This uses the new (fast) parser to parse a long expression into various tree representations. One can switch between them in symengine/parser/parser_stype.h.

  • sem1.h: SymEngine
  • sem2.h: integer arithmetic (the fastest non-trivial benchmark, as the "maximum performance we can hope to achieve"
  • sem3.h: simple empty struct
  • sem4.h: C union style structs
  • sem5.h: C++ inheritance model
  • sem6.h: C++ inheritance model and unique pointer (similar to SymEngine)
  • sem7.h: C++17 std::variant based polymorphism

For sem1, sem4, sem6 and sem7 I also implemented a custom linear allocator in symengine/parser/alloc.h. It provides significant speedup for all representations except SymEngine (which gets slower --- I wonder if that's because STL data structures still use the default C++ allocator).

The sem4 and sem6 are about the same speed. sem6 is what SymEngine uses. SymEngine actually uses RCP pointers, but when I "disable" the ref counting, I don't observe much of a speedup. I think it's fast to construct. So the sem6 design is close to optimal. SymEngine itself is about twice slower, but that's because SymEngine does the complicated canonicalization, which is needed for computer algebra.

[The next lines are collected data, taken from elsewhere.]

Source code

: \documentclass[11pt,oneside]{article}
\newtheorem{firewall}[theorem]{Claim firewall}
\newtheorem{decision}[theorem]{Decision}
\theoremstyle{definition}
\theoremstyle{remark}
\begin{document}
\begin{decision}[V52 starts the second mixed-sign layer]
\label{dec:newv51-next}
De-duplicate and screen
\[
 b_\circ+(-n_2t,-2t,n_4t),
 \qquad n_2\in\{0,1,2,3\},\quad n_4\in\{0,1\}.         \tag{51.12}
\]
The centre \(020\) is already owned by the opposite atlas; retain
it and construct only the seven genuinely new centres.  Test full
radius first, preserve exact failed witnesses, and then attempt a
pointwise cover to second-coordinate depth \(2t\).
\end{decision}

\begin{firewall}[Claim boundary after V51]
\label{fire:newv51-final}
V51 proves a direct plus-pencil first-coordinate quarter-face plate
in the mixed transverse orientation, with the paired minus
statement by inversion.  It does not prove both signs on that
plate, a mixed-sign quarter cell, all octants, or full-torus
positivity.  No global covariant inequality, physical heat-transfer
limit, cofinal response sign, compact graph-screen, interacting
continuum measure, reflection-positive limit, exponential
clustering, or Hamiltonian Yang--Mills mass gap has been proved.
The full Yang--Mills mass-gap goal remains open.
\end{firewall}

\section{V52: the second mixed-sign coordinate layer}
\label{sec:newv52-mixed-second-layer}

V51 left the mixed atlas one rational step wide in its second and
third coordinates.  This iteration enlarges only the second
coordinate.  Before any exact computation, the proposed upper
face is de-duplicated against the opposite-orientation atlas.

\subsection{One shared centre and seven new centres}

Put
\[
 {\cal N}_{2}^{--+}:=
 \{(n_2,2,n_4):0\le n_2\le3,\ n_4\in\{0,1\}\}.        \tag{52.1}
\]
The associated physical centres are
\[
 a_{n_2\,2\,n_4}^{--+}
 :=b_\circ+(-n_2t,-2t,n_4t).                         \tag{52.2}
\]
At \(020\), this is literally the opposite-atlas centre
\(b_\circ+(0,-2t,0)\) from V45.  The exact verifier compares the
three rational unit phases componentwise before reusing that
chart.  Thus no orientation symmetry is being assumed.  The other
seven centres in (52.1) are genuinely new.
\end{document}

It's interesting that sem7 is consistently about 10% slower than sym6, with or without the allocator. The construction is slower, and then the visitation is about 2x slower... Given that std::variant is slow to compile and gives terrible error messages (pages and pages of template errors) when I made a mistake in std::visit, I would say, it's much better not to use it.

I am doing this investigation to figure out the best representation for AST in LFortran, where I need to parse the file and quickly construct and AST. So the linear allocator might work: it simply deallocates all the memory at once. However, some of this might speedup SymEngine also. I think there might be a way to use a better allocator, but I think I need to play with the STL also.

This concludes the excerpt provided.